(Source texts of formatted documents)
┌──
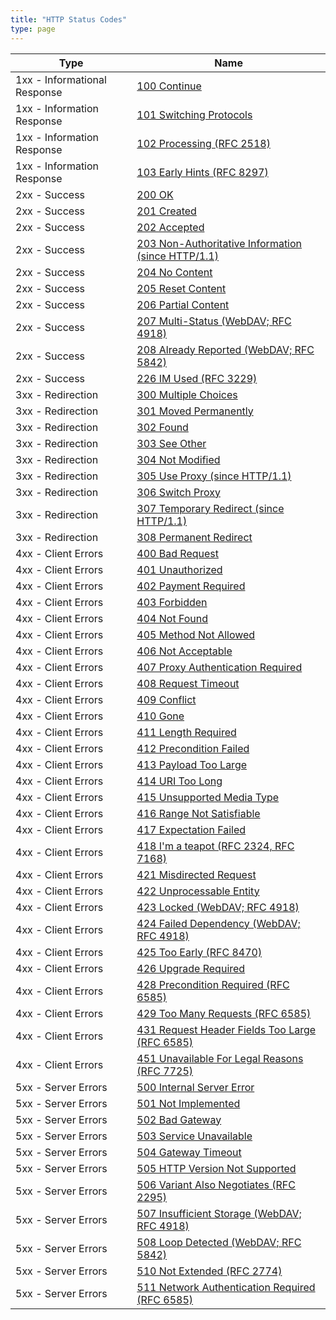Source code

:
```yaml
---
title: "HTTP Status Codes"
type: page
---
```


| Type | Name |
| ---- | ---- |
| 1xx - Informational Response | [100 Continue](1xx/100) |
| 1xx - Information Response | [101 Switching Protocols](1xx/101) |
| 1xx - Information Response | [102 Processing (RFC 2518)](1xx/102) |
| 1xx - Information Response | [103 Early Hints (RFC 8297)](1xx/103) |
| 2xx - Success | [200 OK](2xx/200) |
| 2xx - Success | [201 Created](2xx/201) |
| 2xx - Success | [202 Accepted](2xx/202) |
| 2xx - Success | [203 Non-Authoritative Information (since HTTP/1.1)](2xx/203) |
| 2xx - Success | [204 No Content](2xx/204) |
| 2xx - Success | [205 Reset Content](2xx/205) |
| 2xx - Success | [206 Partial Content](2xx/206) |
| 2xx - Success | [207 Multi-Status (WebDAV; RFC 4918)](2xx/207) |
| 2xx - Success | [208 Already Reported (WebDAV; RFC 5842)](2xx/208) |
| 2xx - Success | [226 IM Used (RFC 3229)](2xx/226) |
| 3xx - Redirection | [300 Multiple Choices](3xx/300) |
| 3xx - Redirection | [301 Moved Permanently](3xx/301) |
| 3xx - Redirection | [302 Found](3xx/302) |
| 3xx - Redirection | [303 See Other](3xx/303) |
| 3xx - Redirection | [304 Not Modified](3xx/304) |
| 3xx - Redirection | [305 Use Proxy (since HTTP/1.1)](3xx/305) |
| 3xx - Redirection | [306 Switch Proxy](3xx/306) |
| 3xx - Redirection | [307 Temporary Redirect (since HTTP/1.1)](3xx/307) |
| 3xx - Redirection | [308 Permanent Redirect](3xx/308) |
| 4xx - Client Errors | [400 Bad Request](4xx/400) |
| 4xx - Client Errors | [401 Unauthorized](4xx/401) |
| 4xx - Client Errors | [402 Payment Required](4xx/402) |
| 4xx - Client Errors | [403 Forbidden](4xx/403) |
| 4xx - Client Errors | [404 Not Found](4xx/404) |
| 4xx - Client Errors | [405 Method Not Allowed](4xx/405) |
| 4xx - Client Errors | [406 Not Acceptable](4xx/406) |
| 4xx - Client Errors | [407 Proxy Authentication Required](4xx/407) |
| 4xx - Client Errors | [408 Request Timeout](4xx/408) |
| 4xx - Client Errors | [409 Conflict](4xx/409) |
| 4xx - Client Errors | [410 Gone](4xx/410) |
| 4xx - Client Errors | [411 Length Required](4xx/411) |
| 4xx - Client Errors | [412 Precondition Failed](4xx/412) |
| 4xx - Client Errors | [413 Payload Too Large](4xx/413) |
| 4xx - Client Errors | [414 URI Too Long](4xx/414) |
| 4xx - Client Errors | [415 Unsupported Media Type](4xx/415) |
| 4xx - Client Errors | [416 Range Not Satisfiable](4xx/416) |
| 4xx - Client Errors | [417 Expectation Failed](4xx/417) |
| 4xx - Client Errors | [418 I'm a teapot (RFC 2324, RFC 7168)](4xx/418) |
| 4xx - Client Errors | [421 Misdirected Request](4xx/421) |
| 4xx - Client Errors | [422 Unprocessable Entity](4xx/422) |
| 4xx - Client Errors | [423 Locked (WebDAV; RFC 4918)](4xx/423) |
| 4xx - Client Errors | [424 Failed Dependency (WebDAV; RFC 4918)](4xx/424) |
| 4xx - Client Errors | [425 Too Early (RFC 8470)](4xx/425) |
| 4xx - Client Errors | [426 Upgrade Required](4xx/426) |
| 4xx - Client Errors | [428 Precondition Required (RFC 6585)](4xx/428) |
| 4xx - Client Errors | [429 Too Many Requests (RFC 6585)](4xx/429) |
| 4xx - Client Errors | [431 Request Header Fields Too Large (RFC 6585)](4xx/431) |
| 4xx - Client Errors | [451 Unavailable For Legal Reasons (RFC 7725)](4xx/451) |
| 5xx - Server Errors | [500 Internal Server Error](5xx/500) |
| 5xx - Server Errors | [501 Not Implemented](5xx/501) |
| 5xx - Server Errors | [502 Bad Gateway](5xx/502) |
| 5xx - Server Errors | [503 Service Unavailable](5xx/503) |
| 5xx - Server Errors | [504 Gateway Timeout](5xx/504) |
| 5xx - Server Errors | [505 HTTP Version Not Supported](5xx/505) |
| 5xx - Server Errors | [506 Variant Also Negotiates (RFC 2295)](5xx/506) |
| 5xx - Server Errors | [507 Insufficient Storage (WebDAV; RFC 4918)](5xx/507) |
| 5xx - Server Errors | [508 Loop Detected (WebDAV; RFC 5842)](5xx/508) |
| 5xx - Server Errors | [510 Not Extended (RFC 2774)](5xx/510) |
| 5xx - Server Errors | [511 Network Authentication Required (RFC 6585)](5xx/511) |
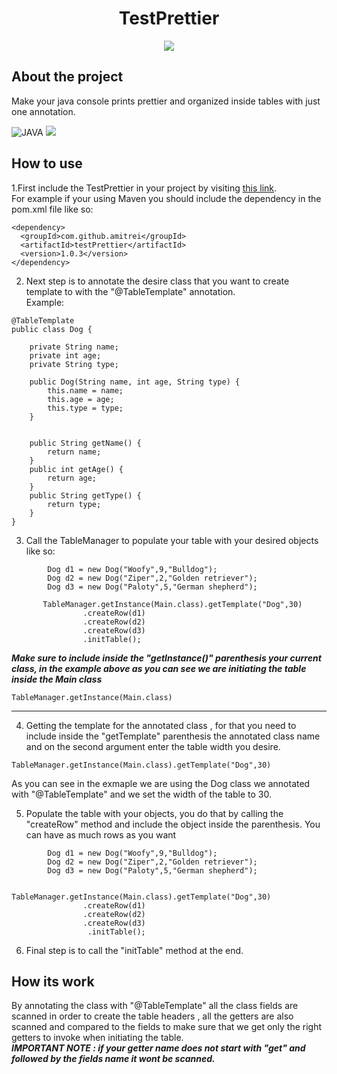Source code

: <h1 align="center">TestPrettier </h1>
<p align="center">
<a href="https://search.maven.org/artifact/com.github.amitrei/testPrettier/1.0.3/jar"><img src="https://img.shields.io/maven-central/v/com.github.amitrei/testPrettier"></a>
</p>

## About the project
<p>Make your java console prints prettier and organized inside tables with just one annotation. <br/>
</p>
<img alt="JAVA"  src="https://img.shields.io/badge/Java-ED8B00?style=for-the-badge&logo=java&logoColor=white" />
<img src="https://amit-rei.io/assets/prettierExample.jpg">

## How to use
1.First include the TestPrettier in your project by visiting <a href="https://search.maven.org/artifact/com.github.amitrei/testPrettier/1.0.3/jar">this link</a>. <br/>
For example if your using Maven you should include the dependency in the pom.xml file like so:
```
<dependency>
  <groupId>com.github.amitrei</groupId>
  <artifactId>testPrettier</artifactId>
  <version>1.0.3</version>
</dependency>
```
2. Next step is to annotate the desire class that you want to create template to with the "@TableTemplate" annotation. <br/>
Example:
```
@TableTemplate
public class Dog {

    private String name;
    private int age;
    private String type;

    public Dog(String name, int age, String type) {
        this.name = name;
        this.age = age;
        this.type = type;
    }


    public String getName() {
        return name;
    }
    public int getAge() {
        return age;
    }
    public String getType() {
        return type;
    }
}
```
3. Call the TableManager to populate your table with your desired objects like so:
```
        Dog d1 = new Dog("Woofy",9,"Bulldog");
        Dog d2 = new Dog("Ziper",2,"Golden retriever");
        Dog d3 = new Dog("Paloty",5,"German shepherd");
        
       TableManager.getInstance(Main.class).getTemplate("Dog",30)
                .createRow(d1)
                .createRow(d2)
                .createRow(d3)
                .initTable();
```
   ***Make sure to include inside the "getInstance()" parenthesis your current class, in the example above as you can see we are initiating the table inside the Main class***
```
TableManager.getInstance(Main.class)
```
***

4. Getting the template for the annotated class , for that you need to include inside the "getTemplate" parenthesis the annotated class name and on the second argument enter the table width you desire.
```
TableManager.getInstance(Main.class).getTemplate("Dog",30)
```
As you can see in the exmaple we are using the Dog class we annotated with "@TableTemplate" and we set the width of the table to 30.

5. Populate the table with your objects, you do that by calling the "createRow" method and include the object inside the parenthesis. You can have as much rows as you want
```
        Dog d1 = new Dog("Woofy",9,"Bulldog");
        Dog d2 = new Dog("Ziper",2,"Golden retriever");
        Dog d3 = new Dog("Paloty",5,"German shepherd");
        
               TableManager.getInstance(Main.class).getTemplate("Dog",30)
                .createRow(d1)
                .createRow(d2)
                .createRow(d3)
                 .initTable();

```
6. Final step is to call the "initTable" method at the end.

## How its work
By annotating the class with "@TableTemplate" all the class fields are scanned in order to create the table headers , all the getters are also scanned and compared to the fields to
make sure that we get only the right getters to invoke when initiating the table.<br/>
***IMPORTANT NOTE : if your getter name does not start with "get" and followed by the fields name it wont be scanned.*** 
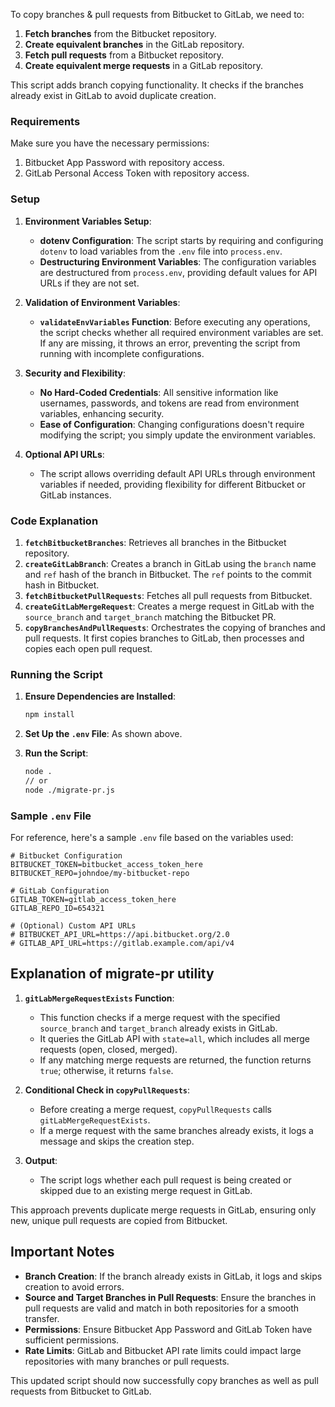 To copy branches & pull requests from Bitbucket to GitLab, we need to:

1. **Fetch branches** from the Bitbucket repository.
2. **Create equivalent branches** in the GitLab repository.
3. **Fetch pull requests** from a Bitbucket repository.
4. **Create equivalent merge requests** in a GitLab repository.

This script adds branch copying functionality. It checks if the branches already exist in GitLab to avoid duplicate creation.

### Requirements
Make sure you have the necessary permissions:
1. Bitbucket App Password with repository access.
2. GitLab Personal Access Token with repository access.

### Setup

1. **Environment Variables Setup**:
    - **dotenv Configuration**: The script starts by requiring and configuring `dotenv` to load variables from the `.env` file into `process.env`.
    - **Destructuring Environment Variables**: The configuration variables are destructured from `process.env`, providing default values for API URLs if they are not set.

2. **Validation of Environment Variables**:
    - **`validateEnvVariables` Function**: Before executing any operations, the script checks whether all required environment variables are set. If any are missing, it throws an error, preventing the script from running with incomplete configurations.

3. **Security and Flexibility**:
    - **No Hard-Coded Credentials**: All sensitive information like usernames, passwords, and tokens are read from environment variables, enhancing security.
    - **Ease of Configuration**: Changing configurations doesn't require modifying the script; you simply update the environment variables.

4. **Optional API URLs**:
    - The script allows overriding default API URLs through environment variables if needed, providing flexibility for different Bitbucket or GitLab instances.


### Code Explanation

1. **`fetchBitbucketBranches`**: Retrieves all branches in the Bitbucket repository.
2. **`createGitLabBranch`**: Creates a branch in GitLab using the `branch` name and `ref` hash of the branch in Bitbucket. The `ref` points to the commit hash in Bitbucket.
3. **`fetchBitbucketPullRequests`**: Fetches all pull requests from Bitbucket.
4. **`createGitLabMergeRequest`**: Creates a merge request in GitLab with the `source_branch` and `target_branch` matching the Bitbucket PR.
5. **`copyBranchesAndPullRequests`**: Orchestrates the copying of branches and pull requests. It first copies branches to GitLab, then processes and copies each open pull request.


### Running the Script

1. **Ensure Dependencies are Installed**:

    ```bash
    npm install
    ```

2. **Set Up the `.env` File**: As shown above.

3. **Run the Script**:

    ```bash
    node .
    // or
    node ./migrate-pr.js
    ```

### Sample `.env` File

For reference, here's a sample `.env` file based on the variables used:

```env
# Bitbucket Configuration
BITBUCKET_TOKEN=bitbucket_access_token_here
BITBUCKET_REPO=johndoe/my-bitbucket-repo

# GitLab Configuration
GITLAB_TOKEN=gitlab_access_token_here
GITLAB_REPO_ID=654321

# (Optional) Custom API URLs
# BITBUCKET_API_URL=https://api.bitbucket.org/2.0
# GITLAB_API_URL=https://gitlab.example.com/api/v4
```

## Explanation of migrate-pr utility

1. **`gitLabMergeRequestExists` Function**:
   - This function checks if a merge request with the specified `source_branch` and `target_branch` already exists in GitLab.
   - It queries the GitLab API with `state=all`, which includes all merge requests (open, closed, merged).
   - If any matching merge requests are returned, the function returns `true`; otherwise, it returns `false`.

2. **Conditional Check in `copyPullRequests`**:
   - Before creating a merge request, `copyPullRequests` calls `gitLabMergeRequestExists`.
   - If a merge request with the same branches already exists, it logs a message and skips the creation step.

3. **Output**:
   - The script logs whether each pull request is being created or skipped due to an existing merge request in GitLab.

This approach prevents duplicate merge requests in GitLab, ensuring only new, unique pull requests are copied from Bitbucket.

## Important Notes

- **Branch Creation**: If the branch already exists in GitLab, it logs and skips creation to avoid errors.
- **Source and Target Branches in Pull Requests**: Ensure the branches in pull requests are valid and match in both repositories for a smooth transfer.
- **Permissions**: Ensure Bitbucket App Password and GitLab Token have sufficient permissions.
- **Rate Limits**: GitLab and Bitbucket API rate limits could impact large repositories with many branches or pull requests.

This updated script should now successfully copy branches as well as pull requests from Bitbucket to GitLab.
└──
▶ **What the task asks**
Among the lines above, which hold the word "skips"? Report each one.

▶ **Exercise output**
   - If a merge request with the same branches already exists, it logs a message and skips the creation step.
- **Branch Creation**: If the branch already exists in GitLab, it logs and skips creation to avoid errors.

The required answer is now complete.